Corto yo también. Entro un rato a la terapia. 
Papá duerme. La sonda nasogástrica sigue en su lugar, la saturación por encima de 90, la respiración calma, frecuencia respiratoria en 24.
Salgo. Me siento en la butaca de cuerina beige. Guardo el teléfono. Son ridículas, y por suerte breves, mis ganas de que suene otra vez.

* * *

Había empezado el día buscando sorbetes. Los sorbetes finitos no sirven para la rehabilitación, nos dijo el kinesiólogo, tienen que ser los anchos, así sopla más, los que te dan en Café Martínez. 
Teníamos unos blancos con rayitas rojas comprados en un cotillón del Once y papá soplaba bien, pero el kinesiólogo hacía que no con la cabeza. 
–Así no va.
Fui corriendo al Café Martínez. 
El viento helado me hacía doler el cuero cabelludo, la punta de la nariz. Las canas se me habían erizado y tenía los ojos llorosos. Empujé la puerta pero estaba cerrada. Toqué el timbre. El encargado me miró un rato antes de abrirme. Adentro estaba calentito, había olor a café, a spray, a rouge, a perfume. 

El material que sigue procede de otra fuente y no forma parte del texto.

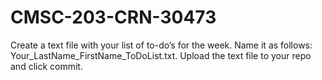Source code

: # CMSC-203-CRN-30473
Create a text file with your list of to-do’s for the week. Name it as follows: Your_LastName_FirstName_ToDoList.txt. Upload the text file to your repo and click commit.
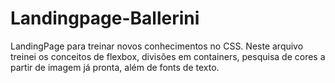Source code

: # Landingpage-Ballerini
LandingPage para treinar novos conhecimentos no CSS.
Neste arquivo treinei os conceitos de flexbox, divisões em containers, pesquisa de cores a partir de imagem já pronta, além de fonts de texto.
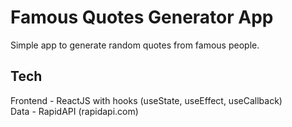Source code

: # Famous Quotes Generator App

Simple app to generate random quotes from famous people.

## Tech

Frontend - ReactJS with hooks (useState, useEffect, useCallback)
</br>
Data - RapidAPI (rapidapi.com)

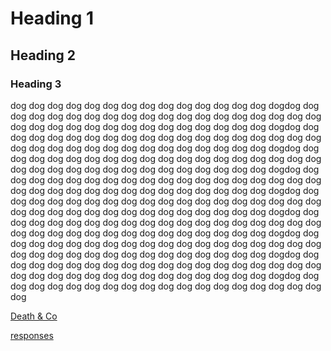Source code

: # Heading 1

## Heading 2

### Heading 3

dog dog dog dog dog dog dog dog dog dog dog dog dog dog dogdog dog dog dog dog dog dog dog dog dog dog dog dog dog dog dog dog dog dog dog dog dog dog dog dog dog dog dog dog dog dog dog dog dogdog dog dog dog dog dog dog dog dog dog dog dog dog dog dog dog dog dog dog dog dog dog dog dog dog dog dog dog dog dog dog dog dog dogdog dog dog dog dog dog dog dog dog dog dog dog dog dog dog dog dog dog dog dog dog dog dog dog dog dog dog dog dog dog dog dog dog dogdog dog dog dog dog dog dog dog dog dog dog dog dog dog dog dog dog dog dog dog dog dog dog dog dog dog dog dog dog dog dog dog dog dogdog dog dog dog dog dog dog dog dog dog dog dog dog dog dog dog dog dog dog dog dog dog dog dog dog dog dog dog dog dog dog dog dog dogdog dog dog dog dog dog dog dog dog dog dog dog dog dog dog dog dog dog dog dog dog dog dog dog dog dog dog dog dog dog dog dog dog dogdog dog dog dog dog dog dog dog dog dog dog dog dog dog dog dog dog dog dog dog dog dog dog dog dog dog dog dog dog dog dog dog dog dogdog dog dog dog dog dog dog dog dog dog dog dog dog dog dog dog dog dog dog dog dog dog dog dog dog dog dog dog dog dog dog dog dog dogdog dog dog dog dog dog dog dog dog dog dog dog dog dog dog dog dog dog dog dog

[Death & Co](https://www.deathandcompany.com/)

[responses](./responses.txt)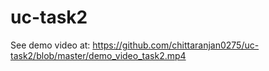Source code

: # uc-task2
See demo video at: https://github.com/chittaranjan0275/uc-task2/blob/master/demo_video_task2.mp4
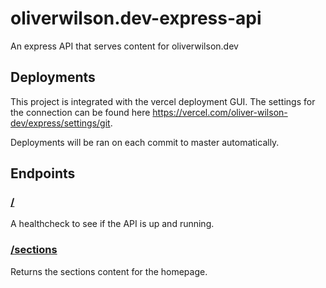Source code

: # oliverwilson.dev-express-api

An express API that serves content for oliverwilson.dev

## Deployments

This project is integrated with the vercel deployment GUI. The settings for the connection can be found here https://vercel.com/oliver-wilson-dev/express/settings/git.

Deployments will be ran on each commit to master automatically.

## Endpoints

### [/](https://express-oliver-wilson-dev.vercel.app/)

A healthcheck to see if the API is up and running.

### [/sections](https://express-oliver-wilson-dev.vercel.app/sections)

Returns the sections content for the homepage.
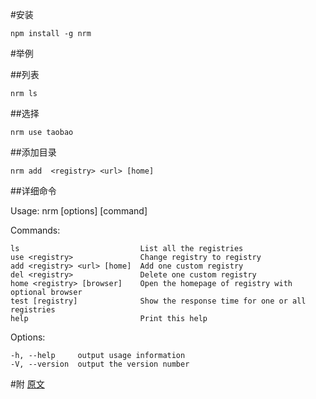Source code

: #安装

`
npm install -g nrm
`

#举例

##列表

`
nrm ls
`

##选择

`
nrm use taobao
`

##添加目录

`
nrm add  <registry> <url> [home]
`

##详细命令

Usage: nrm [options] [command]

  Commands:

    ls                           List all the registries
    use <registry>               Change registry to registry
    add <registry> <url> [home]  Add one custom registry
    del <registry>               Delete one custom registry
    home <registry> [browser]    Open the homepage of registry with optional browser
    test [registry]              Show the response time for one or all registries
    help                         Print this help

  Options:

    -h, --help     output usage information
    -V, --version  output the version number
#附
[原文](https://github.com/Pana/nrm)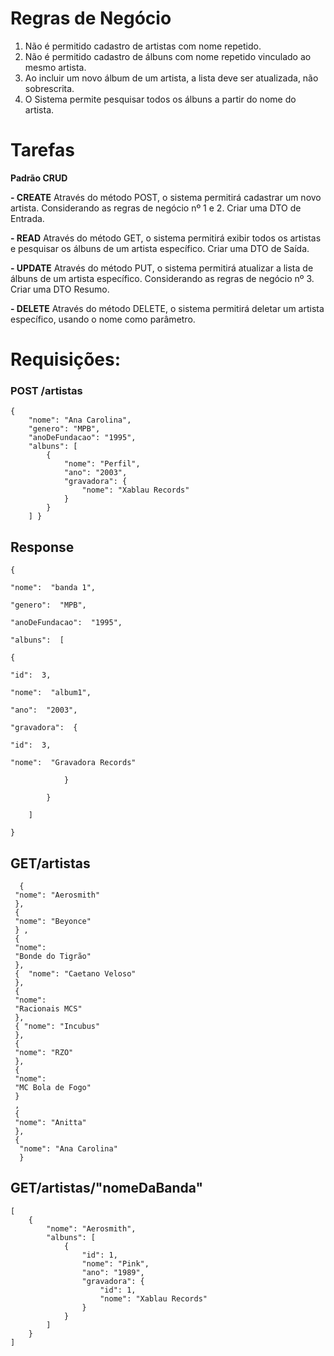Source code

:# Regras de Negócio

 1. Não é permitido cadastro de artistas com nome repetido.
 2. Não é permitido cadastro de álbuns com nome repetido vinculado ao mesmo artista.
 3. Ao incluir um novo álbum de um artista, a lista deve ser atualizada, não sobrescrita.
 4.  O Sistema permite pesquisar todos os álbuns a partir do nome do artista.

# Tarefas

**Padrão CRUD**

 **- CREATE** 
Através do método POST, o sistema permitirá cadastrar um novo artista. Considerando as regras de negócio nº 1 e 2. Criar uma DTO de Entrada.

 **- READ**
 Através do método GET, o sistema permitirá exibir todos os artistas e pesquisar os álbuns de um artista específico. Criar uma DTO de Saída.  

**- UPDATE**
 Através do método PUT, o sistema permitirá atualizar a lista de álbuns de um artista específico.
Considerando as regras de negócio nº 3. Criar uma DTO Resumo.
 
 **- DELETE**
 Através do método DELETE, o sistema permitirá deletar um artista específico, usando o nome como parâmetro.

# Requisições:

### POST /artistas

    {
        "nome": "Ana Carolina",
        "genero": "MPB",
        "anoDeFundacao": "1995",
        "albuns": [
            {
                "nome": "Perfil",
                "ano": "2003",
                "gravadora": {
                    "nome": "Xablau Records"
                }
            }
        ] }

## Response

    {
    
    "nome":  "banda 1",
    
    "genero":  "MPB",
    
    "anoDeFundacao":  "1995",
    
    "albuns":  [
    
    {
    
    "id":  3,
    
    "nome":  "album1",
    
    "ano":  "2003",
    
    "gravadora":  {
    
    "id":  3,
    
    "nome":  "Gravadora Records"
    
			    }
    
		    }
    
	    ]
    
    }

## GET/artistas

      {  
     "nome": "Aerosmith"  
     },  
     {  
     "nome": "Beyonce"  
     } ,  
     {  
     "nome":
     "Bonde do Tigrão"  
     },  
     {  "nome": "Caetano Veloso"  
     }, 
     { 
     "nome":
     "Racionais MCS" 
     }, 
     { "nome": "Incubus" 
     }, 
     { 
     "nome": "RZO" 
     }, 
     { 
     "nome":
     "MC Bola de Fogo" 
     }
     , 
     { 
     "nome": "Anitta" 
     }, 
     {
      "nome": "Ana Carolina" 
      }

## GET/artistas/"nomeDaBanda"

    [
        {
            "nome": "Aerosmith",
            "albuns": [
                {
                    "id": 1,
                    "nome": "Pink",
                    "ano": "1989",
                    "gravadora": {
                        "id": 1,
                        "nome": "Xablau Records"
                    }
                }
            ]
        }
    ]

–Es para una persona que necesita rehabilitarse, necesita soplar en sorbetes anchos, que acá tienen.... –la señora de la mesa más cercana giró la cabeza con su masita en la mano. 
–Los únicos que hay son los que están ahí –el encargado señaló un vaso de metal. No parecían más gruesos que los otros. 
–¿Pero estos son los de Café Martínez?
El encargado no dijo nada.
–Tienen que ser los de Café Martínez, porque si no no se va a rehabilitar.
–Los verdes –dijo otro empleado.
Lo miré.
–Está buscando los verdes. Son más anchos. 
–Ah, los verdes. No. Esos hasta la semana que viene no hay. 
–¿Y en otro Café Martínez?
El encargado no dijo nada.
Seguí por la Avenida Santa Fe. Pedí sorbetes en Starbucks, Burger King, McDonalds y dos heladerías. Volví al Café Martínez y pedí lo que tuvieran y que si llegaban los verdes que por favor me guardaran. 
El kinesiólogo del sanatorio ya se había ido. Dejé los sorbetes como un ramo de flores en el vasito de la mesa de luz de papá.
Llegué a casa y me hice una sopa. Puse la tele. Una mamá elefanta había parido un elefantito. Era todo orejas, gris brillante como con una sonrisita. Chapoteaba en el suelo. Ella le pasaba la trompa por el cuerpo. El elefantito intentó pararse pero se le doblaron las rodillas. Así varias veces, como si se le aflojaran, o se resbalara. Si el bebé elefante no logra pararse en veinte minutos, dijo el locutor, será presa fácil de los depredadores que ya han olido la sangre del parto. La madre tiene veinte minutos para lograr que se incorpore o deberá dejarlo atrás. La trompa de la elefanta lo empujaba cada vez más fuerte. El bebé trataba, pero las rodillas se le volvían a doblar. Trataba y se caía. Muchas veces. Hasta que la madre se alejó.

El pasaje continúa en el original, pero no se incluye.